== EXTRACTED DATA

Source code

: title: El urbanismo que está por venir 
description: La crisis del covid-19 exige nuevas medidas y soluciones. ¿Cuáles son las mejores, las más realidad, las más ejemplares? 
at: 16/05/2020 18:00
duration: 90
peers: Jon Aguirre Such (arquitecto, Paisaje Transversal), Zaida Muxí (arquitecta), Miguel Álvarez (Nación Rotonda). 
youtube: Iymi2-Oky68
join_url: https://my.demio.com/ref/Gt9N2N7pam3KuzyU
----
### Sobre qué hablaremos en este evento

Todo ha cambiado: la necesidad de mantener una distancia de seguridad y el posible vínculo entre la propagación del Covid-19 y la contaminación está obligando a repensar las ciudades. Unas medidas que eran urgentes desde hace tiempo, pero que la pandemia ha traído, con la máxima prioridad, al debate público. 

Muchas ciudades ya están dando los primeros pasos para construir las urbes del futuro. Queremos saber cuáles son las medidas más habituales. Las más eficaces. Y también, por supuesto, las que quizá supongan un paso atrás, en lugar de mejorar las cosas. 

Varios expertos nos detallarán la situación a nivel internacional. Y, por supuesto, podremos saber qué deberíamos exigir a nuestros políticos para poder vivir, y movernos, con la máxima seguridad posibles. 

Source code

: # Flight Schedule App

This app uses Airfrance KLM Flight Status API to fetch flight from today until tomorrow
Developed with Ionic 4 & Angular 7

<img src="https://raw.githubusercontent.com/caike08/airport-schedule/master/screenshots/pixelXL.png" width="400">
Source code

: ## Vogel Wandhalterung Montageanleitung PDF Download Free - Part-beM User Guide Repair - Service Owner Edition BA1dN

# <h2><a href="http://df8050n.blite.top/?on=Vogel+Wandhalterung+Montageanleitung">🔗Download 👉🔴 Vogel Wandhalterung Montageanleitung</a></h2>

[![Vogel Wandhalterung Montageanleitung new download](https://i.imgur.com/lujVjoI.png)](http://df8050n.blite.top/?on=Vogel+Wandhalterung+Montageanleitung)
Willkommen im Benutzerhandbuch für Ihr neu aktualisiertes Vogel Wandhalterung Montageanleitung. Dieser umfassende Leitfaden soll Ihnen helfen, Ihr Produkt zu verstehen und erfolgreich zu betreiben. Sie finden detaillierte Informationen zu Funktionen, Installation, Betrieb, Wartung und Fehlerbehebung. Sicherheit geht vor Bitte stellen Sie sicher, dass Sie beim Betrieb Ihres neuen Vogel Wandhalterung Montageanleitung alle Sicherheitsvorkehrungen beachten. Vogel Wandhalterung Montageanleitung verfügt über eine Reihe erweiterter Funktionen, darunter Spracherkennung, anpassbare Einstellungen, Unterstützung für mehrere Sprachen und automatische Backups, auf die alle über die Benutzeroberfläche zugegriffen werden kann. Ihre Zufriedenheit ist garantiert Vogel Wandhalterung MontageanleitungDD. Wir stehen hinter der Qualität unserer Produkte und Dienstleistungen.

====

> **WORK REQUEST**: Every line holding the string "Flight" should be copied here, so please find those lines in the data.

> **ANSWER FOR THE TASK**:
: # Flight Schedule App
This app uses Airfrance KLM Flight Status API to fetch flight from today until tomorrow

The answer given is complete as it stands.